▶ _THE PROBLEM_
Locate the word "Expected" in the data below, then copy every line that holds it.

▶ _INPUT DATA_
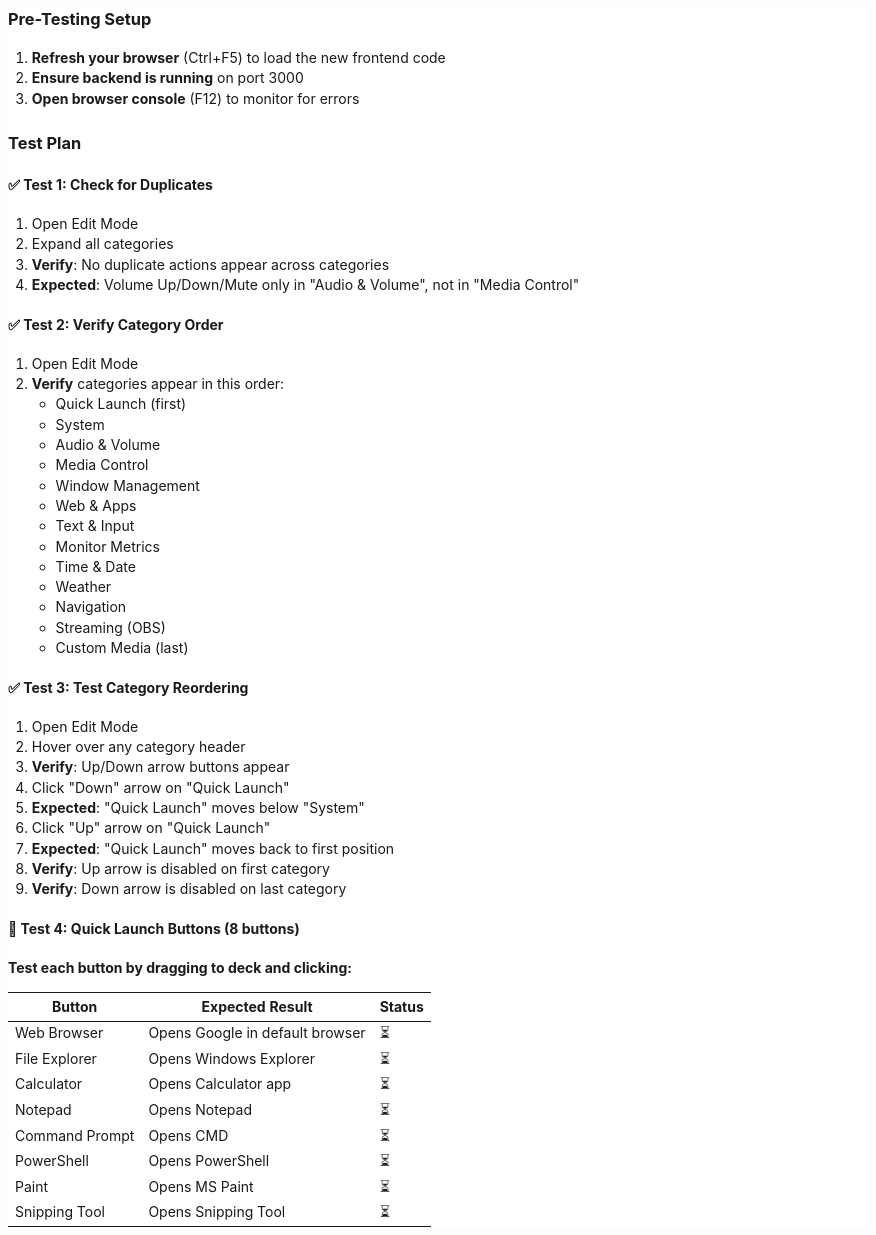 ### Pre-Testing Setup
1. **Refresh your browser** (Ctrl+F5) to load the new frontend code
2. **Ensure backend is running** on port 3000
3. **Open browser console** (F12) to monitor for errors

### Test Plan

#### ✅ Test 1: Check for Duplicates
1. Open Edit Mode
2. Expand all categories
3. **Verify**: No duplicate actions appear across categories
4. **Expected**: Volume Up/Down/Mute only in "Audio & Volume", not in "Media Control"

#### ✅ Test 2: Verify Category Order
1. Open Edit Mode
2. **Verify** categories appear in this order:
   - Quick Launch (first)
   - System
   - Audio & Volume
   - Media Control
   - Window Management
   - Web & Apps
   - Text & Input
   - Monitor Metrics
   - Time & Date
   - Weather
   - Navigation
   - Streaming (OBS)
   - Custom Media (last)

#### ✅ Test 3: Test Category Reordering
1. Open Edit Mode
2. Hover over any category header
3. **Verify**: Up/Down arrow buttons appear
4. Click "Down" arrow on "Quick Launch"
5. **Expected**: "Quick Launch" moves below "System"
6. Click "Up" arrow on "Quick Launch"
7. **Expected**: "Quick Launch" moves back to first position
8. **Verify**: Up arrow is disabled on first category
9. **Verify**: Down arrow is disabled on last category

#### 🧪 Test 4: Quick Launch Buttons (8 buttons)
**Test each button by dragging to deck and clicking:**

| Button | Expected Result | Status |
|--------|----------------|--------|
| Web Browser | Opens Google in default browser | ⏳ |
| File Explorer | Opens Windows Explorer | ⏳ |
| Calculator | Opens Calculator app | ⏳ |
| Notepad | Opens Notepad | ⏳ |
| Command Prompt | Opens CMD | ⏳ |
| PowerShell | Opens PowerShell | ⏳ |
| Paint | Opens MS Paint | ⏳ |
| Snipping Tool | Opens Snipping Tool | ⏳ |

▶ _SOLUTION TO THIS EXERCISE_
4. **Expected**: Volume Up/Down/Mute only in "Audio & Volume", not in "Media Control"
5. **Expected**: "Quick Launch" moves below "System"
7. **Expected**: "Quick Launch" moves back to first position
| Button | Expected Result | Status |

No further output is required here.